Therefore, the fact that power is essentially paradoxical is not a guarantee against totalitarian domination, since the latter is precisely the regime that can organize its own paradox to totalize itself. Besides, having a productive dimension does not necessarily mean that an unmanageable paradox will inhabit power itself. The historical example of totalitarianism shows that the (re)production of life, in which Hardt and Negri locate the paradox of Empire, could actually turn into a site of intervention where the tension between biopolitics and totalitarian politics could cease being just a tension and transform itself into the very ground of a biopolitics constituted as totalitarian politics.

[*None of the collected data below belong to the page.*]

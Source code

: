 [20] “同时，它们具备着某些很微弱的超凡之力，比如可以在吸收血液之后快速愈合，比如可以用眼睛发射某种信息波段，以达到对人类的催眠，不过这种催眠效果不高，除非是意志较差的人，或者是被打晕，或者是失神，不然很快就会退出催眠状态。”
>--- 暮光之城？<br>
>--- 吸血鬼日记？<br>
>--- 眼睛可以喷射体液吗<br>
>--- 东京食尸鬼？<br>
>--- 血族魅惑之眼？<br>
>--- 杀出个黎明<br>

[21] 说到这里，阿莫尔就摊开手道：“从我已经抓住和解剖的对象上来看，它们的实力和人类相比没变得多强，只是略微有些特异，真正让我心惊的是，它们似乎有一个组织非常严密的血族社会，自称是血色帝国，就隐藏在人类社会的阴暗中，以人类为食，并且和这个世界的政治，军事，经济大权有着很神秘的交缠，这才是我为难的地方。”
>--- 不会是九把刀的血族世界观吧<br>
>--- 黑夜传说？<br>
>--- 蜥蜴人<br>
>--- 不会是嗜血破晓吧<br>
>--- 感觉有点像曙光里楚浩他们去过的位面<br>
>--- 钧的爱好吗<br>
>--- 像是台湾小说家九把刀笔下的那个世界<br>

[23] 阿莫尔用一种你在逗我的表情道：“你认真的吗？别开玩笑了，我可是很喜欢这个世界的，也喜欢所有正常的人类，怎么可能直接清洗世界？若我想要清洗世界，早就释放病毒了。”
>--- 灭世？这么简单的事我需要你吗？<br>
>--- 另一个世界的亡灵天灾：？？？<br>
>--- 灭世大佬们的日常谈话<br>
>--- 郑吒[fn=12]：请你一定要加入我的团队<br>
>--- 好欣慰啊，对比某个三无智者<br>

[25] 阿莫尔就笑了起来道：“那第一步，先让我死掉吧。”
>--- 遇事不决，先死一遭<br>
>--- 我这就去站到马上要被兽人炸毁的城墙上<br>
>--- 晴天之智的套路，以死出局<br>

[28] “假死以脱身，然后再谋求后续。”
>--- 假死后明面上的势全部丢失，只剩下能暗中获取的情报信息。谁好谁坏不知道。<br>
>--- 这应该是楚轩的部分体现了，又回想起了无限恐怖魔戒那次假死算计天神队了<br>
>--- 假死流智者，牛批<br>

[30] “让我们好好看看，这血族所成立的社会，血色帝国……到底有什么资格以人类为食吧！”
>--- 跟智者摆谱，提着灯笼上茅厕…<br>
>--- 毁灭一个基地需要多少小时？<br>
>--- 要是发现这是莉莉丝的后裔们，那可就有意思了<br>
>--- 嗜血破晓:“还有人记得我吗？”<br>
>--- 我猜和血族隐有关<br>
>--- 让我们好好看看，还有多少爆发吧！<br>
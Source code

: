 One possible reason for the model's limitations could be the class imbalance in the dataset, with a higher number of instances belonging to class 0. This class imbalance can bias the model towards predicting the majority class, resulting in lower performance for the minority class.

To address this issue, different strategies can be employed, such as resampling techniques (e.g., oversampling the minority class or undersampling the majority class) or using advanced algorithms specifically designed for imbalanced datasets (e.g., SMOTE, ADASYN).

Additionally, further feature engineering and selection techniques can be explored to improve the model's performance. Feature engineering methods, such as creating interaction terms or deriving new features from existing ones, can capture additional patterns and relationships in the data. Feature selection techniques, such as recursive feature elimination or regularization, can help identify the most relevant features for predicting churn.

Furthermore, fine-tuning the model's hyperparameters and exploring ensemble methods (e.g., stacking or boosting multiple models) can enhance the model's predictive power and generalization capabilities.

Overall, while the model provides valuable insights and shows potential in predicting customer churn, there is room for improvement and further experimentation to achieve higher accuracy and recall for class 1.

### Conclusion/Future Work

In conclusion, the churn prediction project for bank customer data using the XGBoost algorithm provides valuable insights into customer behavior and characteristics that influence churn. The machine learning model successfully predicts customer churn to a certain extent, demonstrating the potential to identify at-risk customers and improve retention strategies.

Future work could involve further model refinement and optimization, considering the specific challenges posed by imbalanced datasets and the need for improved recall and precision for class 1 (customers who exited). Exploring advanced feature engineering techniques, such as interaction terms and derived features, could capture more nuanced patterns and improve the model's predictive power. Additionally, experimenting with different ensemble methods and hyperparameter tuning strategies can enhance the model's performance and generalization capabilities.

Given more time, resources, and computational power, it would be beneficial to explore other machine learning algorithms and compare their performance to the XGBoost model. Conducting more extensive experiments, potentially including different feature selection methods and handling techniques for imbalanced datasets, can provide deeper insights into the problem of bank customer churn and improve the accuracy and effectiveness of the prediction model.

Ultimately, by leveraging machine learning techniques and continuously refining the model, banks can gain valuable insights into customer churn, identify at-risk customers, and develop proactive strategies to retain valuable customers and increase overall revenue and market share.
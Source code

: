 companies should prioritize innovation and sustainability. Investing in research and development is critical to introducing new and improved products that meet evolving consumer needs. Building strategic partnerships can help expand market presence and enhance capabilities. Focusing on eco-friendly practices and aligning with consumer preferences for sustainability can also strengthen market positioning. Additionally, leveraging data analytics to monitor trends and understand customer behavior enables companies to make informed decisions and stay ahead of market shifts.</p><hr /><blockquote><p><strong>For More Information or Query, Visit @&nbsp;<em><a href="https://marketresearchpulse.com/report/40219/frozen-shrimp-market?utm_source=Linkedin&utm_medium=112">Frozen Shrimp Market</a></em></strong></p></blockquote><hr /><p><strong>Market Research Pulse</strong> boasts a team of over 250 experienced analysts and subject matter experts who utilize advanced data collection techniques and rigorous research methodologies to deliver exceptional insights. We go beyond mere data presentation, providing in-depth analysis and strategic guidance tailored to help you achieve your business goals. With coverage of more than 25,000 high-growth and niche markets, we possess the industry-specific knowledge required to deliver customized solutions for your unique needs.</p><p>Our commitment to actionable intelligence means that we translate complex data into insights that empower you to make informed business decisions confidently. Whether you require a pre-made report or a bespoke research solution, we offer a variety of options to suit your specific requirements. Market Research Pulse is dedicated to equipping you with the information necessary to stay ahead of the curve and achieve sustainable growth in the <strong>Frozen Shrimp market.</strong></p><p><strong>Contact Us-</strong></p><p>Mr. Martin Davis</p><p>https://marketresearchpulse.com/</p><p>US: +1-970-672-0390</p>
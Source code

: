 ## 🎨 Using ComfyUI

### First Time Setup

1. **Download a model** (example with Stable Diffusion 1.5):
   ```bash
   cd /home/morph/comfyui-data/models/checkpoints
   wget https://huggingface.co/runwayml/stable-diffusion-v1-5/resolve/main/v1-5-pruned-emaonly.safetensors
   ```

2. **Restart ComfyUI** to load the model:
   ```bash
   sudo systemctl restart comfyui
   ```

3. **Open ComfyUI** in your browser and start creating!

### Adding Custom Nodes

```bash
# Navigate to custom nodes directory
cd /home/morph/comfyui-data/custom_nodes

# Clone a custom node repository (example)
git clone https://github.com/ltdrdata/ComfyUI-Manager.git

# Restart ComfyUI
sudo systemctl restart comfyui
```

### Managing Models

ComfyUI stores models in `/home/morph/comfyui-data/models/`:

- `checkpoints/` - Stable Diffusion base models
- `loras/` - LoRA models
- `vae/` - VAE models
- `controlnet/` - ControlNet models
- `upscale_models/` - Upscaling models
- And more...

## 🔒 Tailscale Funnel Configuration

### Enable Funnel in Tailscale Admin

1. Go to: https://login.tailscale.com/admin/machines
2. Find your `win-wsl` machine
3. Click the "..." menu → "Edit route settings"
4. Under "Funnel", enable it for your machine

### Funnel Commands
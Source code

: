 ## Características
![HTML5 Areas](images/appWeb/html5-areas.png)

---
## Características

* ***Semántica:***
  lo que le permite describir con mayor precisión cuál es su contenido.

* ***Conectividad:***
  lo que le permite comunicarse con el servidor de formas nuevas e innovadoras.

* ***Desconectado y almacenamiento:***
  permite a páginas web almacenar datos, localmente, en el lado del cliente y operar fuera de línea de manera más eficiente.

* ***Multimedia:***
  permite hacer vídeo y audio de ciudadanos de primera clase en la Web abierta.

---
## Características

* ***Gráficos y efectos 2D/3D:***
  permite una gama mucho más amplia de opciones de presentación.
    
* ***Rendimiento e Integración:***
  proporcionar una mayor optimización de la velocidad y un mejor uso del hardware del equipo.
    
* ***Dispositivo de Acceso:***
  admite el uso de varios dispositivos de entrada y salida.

There are two other venues that render totalitarian interventions possible: the inherent nomadism of the multitude, and the lack of mediation between life and power.
For Hardt and Negri, the evacuation of the places of power (that is, desertion and exodus) is the fundamental mode of resistance in the postmodern age of Empire. As they put it, nomadic migration is an issue of control: “All the powers of the old world are allied in a merciless operation against” the specter of migration haunting the world (2000, 213). We argue that it is right here, in the merciless operations of the powers of the old world against migration, that one should identify and expect the comeback of the “age-old” totalitarian reflex of these powers. To express it in Agamben’s words, the totalitarian impulse could be reactivated because of the difficulties faced by Empire in inscribing nomadic bodies into a bios. The refugee is the figure that brings to light and puts into crisis the originary fiction of modern nation-states. Agamben observes that nation-states are constituted upon the political gesture of clothing Man (call it birth or naked life) with the rights of Citizen (bios). The fundamental sovereign gesture is, therefore, to institute a fictional continuity between man and citizen. The fiction here is that “[rights] are attributed to man (or originated in him) solely to the extent that man is the immediately vanishing ground (who must never come to light as such) of citizen” (1998, 128). When man as naked life tends to come to light as such in the figure of the refugee, the fiction of nationality is faced with a crisis that threatens to reveal the hidden kernel of sovereignty. Hence Agamben’s penetrating insight: “When the hidden difference 
 between birth and nation entered into a lasting crisis following the devastation of Europe’s geopolitical order after the First World War, what appeared was Nazism and fascism, that is, two properly biopolitical movements that made of natural life the exemplary place of sovereign decision” (1998, 129).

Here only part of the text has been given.